_Your goal_
A bare count is the expected answer, namely the number of lines in the records that have the word "right".

Recorded data Block Start

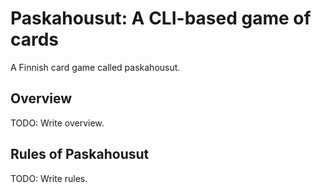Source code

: # Paskahousut: A CLI-based game of cards
A Finnish card game called paskahousut.

## Overview
TODO: Write overview.

## Rules of Paskahousut
TODO: Write rules.
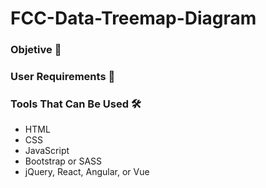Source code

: # FCC-Data-Treemap-Diagram

### Objetive 🎯

### User Requirements 📜

### Tools That Can Be Used 🛠
- HTML
- CSS
- JavaScript
- Bootstrap or SASS
- jQuery, React, Angular, or Vue
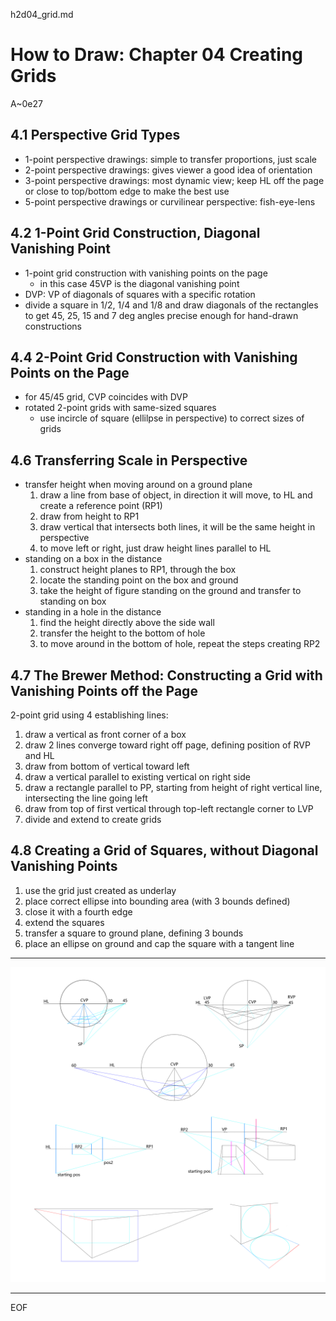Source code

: h2d04_grid.md

How to Draw: Chapter 04 Creating Grids
================================================================================

A~0e27

4.1 Perspective Grid Types
--------------------------------------------------------------------------------

- 1-point perspective drawings: simple to transfer proportions, just scale
- 2-point perspective drawings: gives viewer a good idea of orientation
- 3-point perspective drawings: most dynamic view; keep HL off the page or close to top/bottom edge to make the best use
- 5-point perspective drawings or curvilinear perspective: fish-eye-lens

4.2 1-Point Grid Construction, Diagonal Vanishing Point
--------------------------------------------------------------------------------

- 1-point grid construction with vanishing points on the page
  - in this case 45VP is the diagonal vanishing point
- DVP: VP of diagonals of squares with a specific rotation
- divide a square in 1/2, 1/4 and 1/8 and draw diagonals of the rectangles to get 45, 25, 15 and 7 deg angles precise enough for hand-drawn constructions

4.4 2-Point Grid Construction with Vanishing Points on the Page
--------------------------------------------------------------------------------

- for 45/45 grid, CVP coincides with DVP
- rotated 2-point grids with same-sized squares
  - use incircle of square (ellilpse in perspective) to correct sizes of grids

4.6 Transferring Scale in Perspective
--------------------------------------------------------------------------------

- transfer height when moving around on a ground plane
  1. draw a line from base of object, in direction it will move, to HL and create a reference point (RP1)
  2. draw from height to RP1
  3. draw vertical that intersects both lines, it will be the same height in perspective
  4. to move left or right, just draw height lines parallel to HL
- standing on a box in the distance
  1. construct height planes to RP1, through the box
  2. locate the standing point on the box and ground
  3. take the height of figure standing on the ground and transfer to standing on box
- standing in a hole in the distance
  1. find the height directly above the side wall
  2. transfer the height to the bottom of hole
  3. to move around in the bottom of hole, repeat the steps creating RP2

4.7 The Brewer Method: Constructing a Grid with Vanishing Points off the Page
--------------------------------------------------------------------------------

2-point grid using 4 establishing lines:

1. draw a vertical as front corner of a box
2. draw 2 lines converge toward right off page, defining position of RVP and HL
3. draw from bottom of vertical toward left
4. draw a vertical parallel to existing vertical on right side
5. draw a rectangle parallel to PP, starting from height of right vertical line, intersecting the line going left
6. draw from top of first vertical through top-left rectangle corner to LVP
7. divide and extend to create grids

4.8 Creating a Grid of Squares, without Diagonal Vanishing Points
--------------------------------------------------------------------------------

1. use the grid just created as underlay
2. place correct ellipse into bounding area (with 3 bounds defined)
3. close it with a fourth edge
4. extend the squares
5. transfer a square to ground plane, defining 3 bounds
6. place an ellipse on ground and cap the square with a tangent line

--------------------------------------------------------------------------------

![h2d04](n1p0e29_h2d04_1.png)

--------------------------------------------------------------------------------

EOF
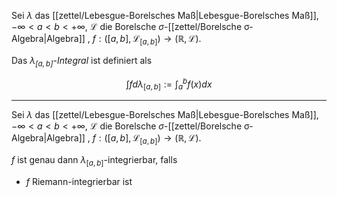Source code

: Sei $\lambda$ das [[zettel/Lebesgue-Borelsches Maß|Lebesgue-Borelsches Maß]], $-\infty \lt a \lt b \lt +\infty$, $\mathcal{L}$ die Borelsche $\sigma$-[[zettel/Borelsche σ-Algebra|Algebra]] , $f : ([a, b], \mathcal{L}_{[a, b]}) \to (\mathbb{R}, \mathcal{L})$.

Das *$\lambda_{[a, b]}$-Integral* ist definiert als

$$
	\int f d\lambda_{[a, b]} := \int_a^b f(x) dx
$$

---

Sei $\lambda$ das [[zettel/Lebesgue-Borelsches Maß|Lebesgue-Borelsches Maß]], $-\infty \lt a \lt b \lt +\infty$, $\mathcal{L}$ die Borelsche $\sigma$-[[zettel/Borelsche σ-Algebra|Algebra]] , $f : ([a, b], \mathcal{L}_{[a, b]}) \to (\mathbb{R}, \mathcal{L})$.

$f$ ist genau dann $\lambda_{[a, b]}$-integrierbar, falls
- $f$ Riemann-integrierbar ist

Recorded data Block End

_Completed task_
4